Il avait été arrêté le 16 mai, après plus de 16 ans de cavale, sur le parking d'un hôpital français où il se rendait pour être soigné.
"La détention doit constituer une exception quand il y a des éléments permettant d'affirmer que le prévenu se présentera au tribunal", a déclaré à l'AFP Me Marinacce. Louis Joinet, ancien magistrat et conseiller des droits de l'Homme à l'ONU, a proposé d'héberger M. Ternera, selon ses avocats.
Interrogée par l'AFP, Consuelo Ordóñez, présidente du Collectif des victimes du terrorisme du Pays basque (Covite), a exigé que M. Ternera soit extradé vers l'Espagne.
"Nous le réclamons depuis 17 ans", a-t-elle rappelé.
M. Ternera est notamment recherché pour son rôle présumé dans un attentat commis en 1987 contre une caserne de la garde civile à Saragosse, dans le nord de l'Espagne, qui avait fait 11 morts, dont cinq enfants.
Dans cette affaire, la justice espagnole a demandé récemment à la France de lui remettre l'indépendantiste.
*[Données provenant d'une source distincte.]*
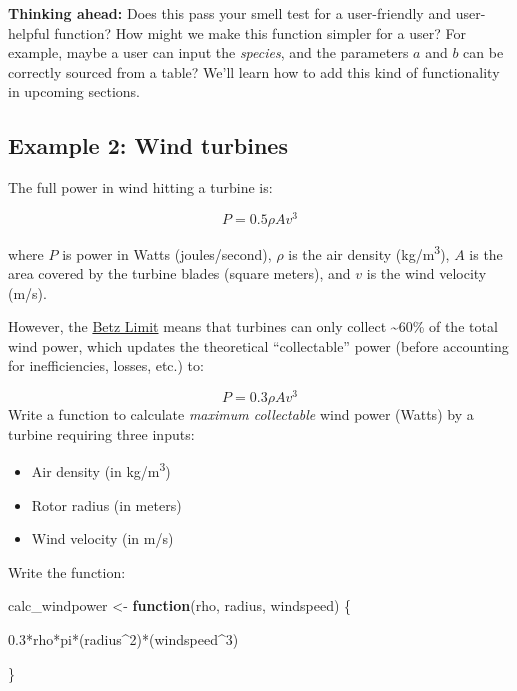 \documentclass[
]{book}
\newenvironment{Shaded}{\begin{snugshade}}{\end{snugshade}}
\newcommand{\ControlFlowTok}[1]{\textcolor[rgb]{0.13,0.29,0.53}{\textbf{#1}}}
\newcommand{\DecValTok}[1]{\textcolor[rgb]{0.00,0.00,0.81}{#1}}
\newcommand{\FloatTok}[1]{\textcolor[rgb]{0.00,0.00,0.81}{#1}}
\newcommand{\NormalTok}[1]{#1}
\newcommand{\OtherTok}[1]{\textcolor[rgb]{0.56,0.35,0.01}{#1}}
\newcommand{\SpecialCharTok}[1]{\textcolor[rgb]{0.00,0.00,0.00}{#1}}
\providecommand{\tightlist}{%
  \setlength{\itemsep}{0pt}\setlength{\parskip}{0pt}}
\begin{document}
\textbf{Thinking ahead:} Does this pass your smell test for a user-friendly and user-helpful function? How might we make this function simpler for a user? For example, maybe a user can input the \emph{species}, and the parameters \(a\) and \(b\) can be correctly sourced from a table? We'll learn how to add this kind of functionality in upcoming sections.

\hypertarget{example-2-wind-turbines}{%
\subsection{Example 2: Wind turbines}\label{example-2-wind-turbines}}

The full power in wind hitting a turbine is:

\[P = 0.5\rho Av^3\]

where \(P\) is power in Watts (joules/second), \(\rho\) is the air density (kg/m\textsuperscript{3}), \(A\) is the area covered by the turbine blades (square meters), and \(v\) is the wind velocity (m/s).

However, the \href{https://energyeducation.ca/encyclopedia/Betz_limit}{Betz Limit} means that turbines can only collect \textasciitilde60\% of the total wind power, which updates the theoretical ``collectable'' power (before accounting for inefficiencies, losses, etc.) to:

\[P = 0.3\rho Av^3\]
Write a function to calculate \emph{maximum collectable} wind power (Watts) by a turbine requiring three inputs:

\begin{itemize}
\tightlist
\item
  Air density (in kg/m\textsuperscript{3})
\item
  Rotor radius (in meters)
\item
  Wind velocity (in m/s)
\end{itemize}

Write the function:

\begin{Shaded}
\begin{Highlighting}[]
\NormalTok{calc\_windpower }\OtherTok{\textless{}{-}} \ControlFlowTok{function}\NormalTok{(rho, radius, windspeed) \{}
  
  \FloatTok{0.3}\SpecialCharTok{*}\NormalTok{rho}\SpecialCharTok{*}\NormalTok{pi}\SpecialCharTok{*}\NormalTok{(radius}\SpecialCharTok{\^{}}\DecValTok{2}\NormalTok{)}\SpecialCharTok{*}\NormalTok{(windspeed}\SpecialCharTok{\^{}}\DecValTok{3}\NormalTok{)}
  
\NormalTok{\}}
\end{Highlighting}
\end{Shaded}
\end{document}
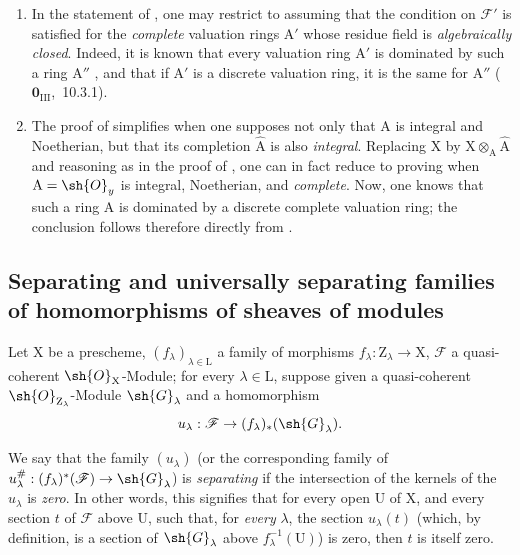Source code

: \begin{remarks}[11.8.2]
\label{IV.11.8.2}
\medskip\noindent
\begin{enumerate}[label=(\roman*)]
  \item In the statement of , one may restrict to assuming that the condition on $\mathscr{F}'$ is satisfied for the \emph{complete} valuation rings $\mathrm{A}'$ whose residue field is \emph{algebraically closed}.
  Indeed, it is known that every valuation ring $\mathrm{A}'$ is dominated by such a ring $\mathrm{A}''$ , and that if $\mathrm{A}'$ is a discrete valuation ring, it is the same for $\mathrm{A}''$ ($\mathbf{0}_{\mathrm{III}}$,~10.3.1).
  \item The proof of  simplifies when one supposes not only that $\mathrm{A}$ is integral and Noetherian, but that its completion $\hat{\mathrm{A}}$ is also \emph{integral}.
  Replacing $\mathrm{X}$ by $\mathrm{X}\otimes_\mathrm{A}\hat{\mathrm{A}}$ and reasoning as in the proof of , one can in fact reduce to proving  when $\mathrm{A}=\sh{O}_y$ is integral, Noetherian, and \emph{complete}.
  Now, one knows  that such a ring $\mathrm{A}$ is dominated by a discrete complete valuation ring; the conclusion follows therefore directly from .
\end{enumerate}
\end{remarks}

\subsection{Separating and universally separating families of homomorphisms of sheaves of modules}
\label{subsection:IV.11.9}

\begin{env}[11.9.1]
\label{IV.11.9.1}
Let $\mathrm{X}$ be a prescheme, $(f_\lambda)_{\lambda\in\mathrm{L}}$ a family of morphisms $f_\lambda:\mathrm{Z}_\lambda\to\mathrm{X}$, $\mathscr{F}$ a quasi-coherent $\sh{O}_\mathrm{X}$-Module; for every $\lambda\in\mathrm{L}$, suppose given a quasi-coherent $\sh{O}_{\mathrm{Z}_\lambda}$-Module $\sh{G}_\lambda$ and a homomorphism
\[
  u_\lambda:\mathscr{F}\to(f_\lambda)_*(\sh{G}_\lambda).
\label{IV.11.9.1.1}
\]
\end{env}

We say that the family $(u_\lambda)$ (or the corresponding family of $u_\lambda^{\#}:(f_\lambda)^*(\mathscr{F})\to\sh{G}_\lambda$) is \emph{separating} if the intersection of the kernels of the $u_\lambda$ is \emph{zero}.
In other words, this signifies that for every open $\mathrm{U}$ of $\mathrm{X}$, and every section $t$ of $\mathscr{F}$ above $\mathrm{U}$, such that, for \emph{every} $\lambda$, the section $u_\lambda(t)$ (which, by definition, is a section of $\sh{G}_\lambda$ above $f_\lambda^{-1}(\mathrm{U})$) is zero, then $t$ is itself zero.

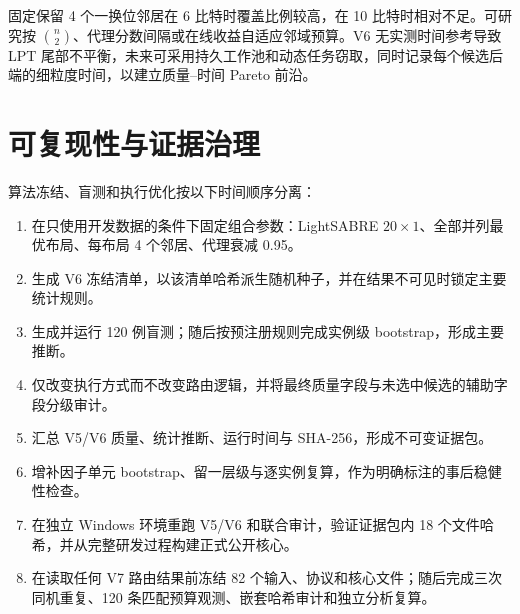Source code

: \documentclass[11pt,a4paper]{article}
\begin{document}
固定保留 4 个一换位邻居在 6 比特时覆盖比例较高，在 10 比特时相对不足。可研究按 $\binom n2$、代理分数间隔或在线收益自适应邻域预算。V6 无实测时间参考导致 LPT 尾部不平衡，未来可采用持久工作池和动态任务窃取，同时记录每个候选后端的细粒度时间，以建立质量--时间 Pareto 前沿。

\section{可复现性与证据治理}

算法冻结、盲测和执行优化按以下时间顺序分离：

\begin{enumerate}[label=\textbf{步骤 \arabic*:},leftmargin=5em,itemsep=0.35em]
  \item 在只使用开发数据的条件下固定组合参数：LightSABRE $20\times1$、全部并列最优布局、每布局 4 个邻居、代理衰减 0.95。
  \item 生成 V6 冻结清单，以该清单哈希派生随机种子，并在结果不可见时锁定主要统计规则。
  \item 生成并运行 120 例盲测；随后按预注册规则完成实例级 bootstrap，形成主要推断。
  \item 仅改变执行方式而不改变路由逻辑，并将最终质量字段与未选中候选的辅助字段分级审计。
  \item 汇总 V5/V6 质量、统计推断、运行时间与 SHA-256，形成不可变证据包。
  \item 增补因子单元 bootstrap、留一层级与逐实例复算，作为明确标注的事后稳健性检查。
  \item 在独立 Windows 环境重跑 V5/V6 和联合审计，验证证据包内 18 个文件哈希，并从完整研发过程构建正式公开核心。
  \item 在读取任何 V7 路由结果前冻结 82 个输入、协议和核心文件；随后完成三次同机重复、120 条匹配预算观测、嵌套哈希审计和独立分析复算。
\end{enumerate}
\end{document}
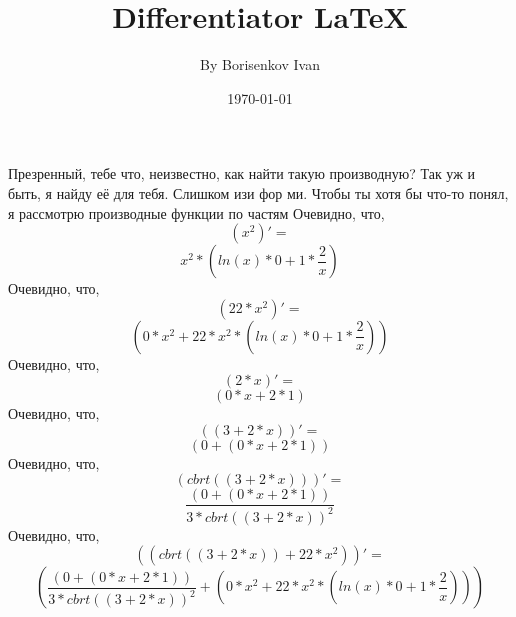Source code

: \documentclass[a4paper,12pt]{article}
\author{By Borisenkov Ivan}
\title{Differentiator \LaTeX{}}
\date{\today}
\begin{document}
\maketitle
\newpage
Презренный, тебе что, неизвестно, как найти такую производную?
Так уж и быть, я найду её для тебя. Слишком изи фор ми.
Чтобы ты хотя бы что-то понял, я рассмотрю производные функции по частям
Очевидно, что,
\begin{equation}
\left( {x }^ {2 }\right)' =
\end{equation}
\begin{equation}
{{x }^ {2 }}* {\left( {{ln \left( {x }\right) }* {0 }}+ {{1 }* {\frac{{2 }}{{x }}}}\right) }
\end{equation}
Очевидно, что,
\begin{equation}
\left( {22 }* {{x }^ {2 }}\right)' =
\end{equation}
\begin{equation}
\left( {{0 }* {{x }^ {2 }}}+ {{22 }* {{{x }^ {2 }}* {\left( {{ln \left( {x }\right) }* {0 }}+ {{1 }* {\frac{{2 }}{{x }}}}\right) }}}\right) 
\end{equation}
Очевидно, что,
\begin{equation}
\left( {2 }* {x }\right)' =
\end{equation}
\begin{equation}
\left( {{0 }* {x }}+ {{2 }* {1 }}\right) 
\end{equation}
Очевидно, что,
\begin{equation}
\left( \left( {3 }+ {{2 }* {x }}\right) \right)' =
\end{equation}
\begin{equation}
\left( {0 }+ {\left( {{0 }* {x }}+ {{2 }* {1 }}\right) }\right) 
\end{equation}
Очевидно, что,
\begin{equation}
\left( cbrt \left( {\left( {3 }+ {{2 }* {x }}\right) }\right) \right)' =
\end{equation}
\begin{equation}
\frac{{\left( {0 }+ {\left( {{0 }* {x }}+ {{2 }* {1 }}\right) }\right) }}{{{3 }* {{cbrt \left( {\left( {3 }+ {{2 }* {x }}\right) }\right) }^ {2 }}}}
\end{equation}
Очевидно, что,
\begin{equation}
\left( \left( {cbrt \left( {\left( {3 }+ {{2 }* {x }}\right) }\right) }+ {{22 }* {{x }^ {2 }}}\right) \right)' =
\end{equation}
\begin{equation}
\left( {\frac{{\left( {0 }+ {\left( {{0 }* {x }}+ {{2 }* {1 }}\right) }\right) }}{{{3 }* {{cbrt \left( {\left( {3 }+ {{2 }* {x }}\right) }\right) }^ {2 }}}}}+ {\left( {{0 }* {{x }^ {2 }}}+ {{22 }* {{{x }^ {2 }}* {\left( {{ln \left( {x }\right) }* {0 }}+ {{1 }* {\frac{{2 }}{{x }}}}\right) }}}\right) }\right) 
\end{equation}
\end{document}
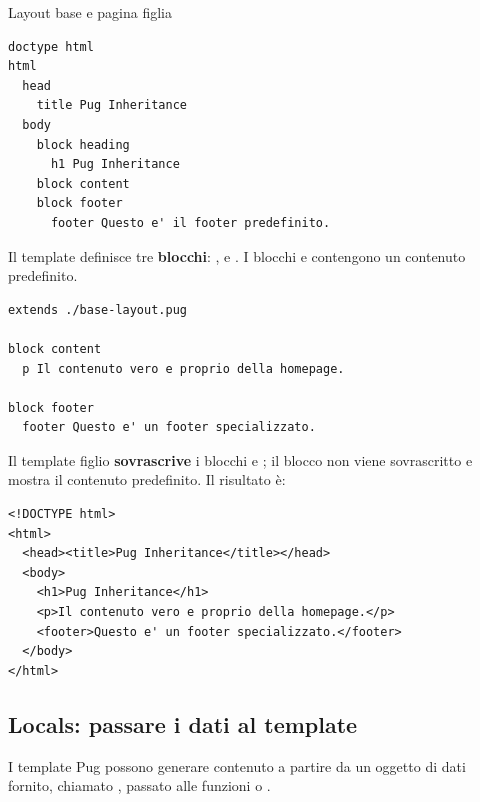 \begin{esempio}{Layout base e pagina figlia}
\begin{lstlisting}[style=pug, name=base-layout.pug]
doctype html
html
  head
    title Pug Inheritance
  body
    block heading
      h1 Pug Inheritance
    block content
    block footer
      footer Questo e' il footer predefinito.
\end{lstlisting}

Il template definisce tre \textbf{blocchi}: ,  e
. I blocchi  e  contengono un contenuto
predefinito.

\begin{lstlisting}[style=pug, name=index.pug]
extends ./base-layout.pug

block content
  p Il contenuto vero e proprio della homepage.

block footer
  footer Questo e' un footer specializzato.
\end{lstlisting}

Il template figlio \textbf{sovrascrive} i blocchi  e
; il blocco  non viene sovrascritto e mostra il
contenuto predefinito. Il risultato è:

\begin{lstlisting}[style=html, name=output.html]
<!DOCTYPE html>
<html>
  <head><title>Pug Inheritance</title></head>
  <body>
    <h1>Pug Inheritance</h1>
    <p>Il contenuto vero e proprio della homepage.</p>
    <footer>Questo e' un footer specializzato.</footer>
  </body>
</html>
\end{lstlisting}
\end{esempio}

\subsection{Locals: passare i dati al template}

I template Pug possono generare contenuto a partire da un oggetto di dati
fornito, chiamato , passato alle funzioni  o
.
Il est également recherché pour son implication présumée dans l'assassinat, en 1980, d'un cadre du groupe Michelin en Espagne, selon des
médias hispaniques.
"L'abuelo"
Présents à l'audience, le fils et la fille de Josu Ternera, Egoitz et Irati Urrutikoetxea, ont plongé dans les bras l'un de l'autre en apprenant la remise en liberté de leur père. Cette décision "ouvre de nouvelles perspectives sur la voie de la réconciliation", avait assuré Egoitz.La justice française devait encore examiner les recours formés par Ternera contre ses deux condamnations en France par défaut, quand il était en fuite: la première à cinq ans de prison, prononcée le 1er juin 2010 puis alourdie à sept ans en appel, et la deuxième à huit ans de prison, le 1er mai 2017. Une audience procédurale devait se tenir à ce sujet le 28 juin au tribunal de Paris.
Josu Antonio Urrutikoetxea Bengoetxea, de son vrai nom, a été à partir de la fin des années 70 le chef de l'appareil politique de l'ETA.
"Ternera, c'était l'"abuelo" (grand-père) de l'organisation (...) respecté pour sa trajectoire", selon Gorka Landaburu, directeur du magazine Cambio16 et rescapé d'un attentat de l'ETA.
Il est alors considéré comme l'instigateur de la stratégie d'attentats à la voiture piégée. Et celui qui a mis sur pied le commando "itinérant" d'ETA, formé de militants français, le plus meurtrier de l'organisation."Il a pris rapidement le pouvoir à la fin des années 1970 et a été un des chefs d'ETA au moment des attentats les plus meurtriers dans les années 1980", ajoute-t-il.
Il avait été interpellé une première fois en France en 1989, à Bayonne (Pays basque français), une grenade à la main et muni de faux papiers, puis condamné à 10 ans de prison et expulsé vers l'Espagne après sa remise en liberté en 1996.
Il s'était alors petit à petit fait le promoteur de négociations de paix avec l'État espagnol, avant d'être écarté de la direction du groupe en 2006.
Elu en 1998 au Parlement autonome basque espagnol, il avait été désigné en 1999 comme l'un des trois négociateurs de l'ETA dans le processus de paix finalement avorté. L'indépendantiste s'était évanoui dans la nature en 2002.
Fondée en 1959, l'ETA est considérée comme responsable de la mort d'au moins 853 personnes durant quatre décennies de violence, avant que l'organisation ne décrète un cessez-le-feu en 2011. C'est Josu Ternera qui, le 3 mai 2018, avait annoncé sa dissolution.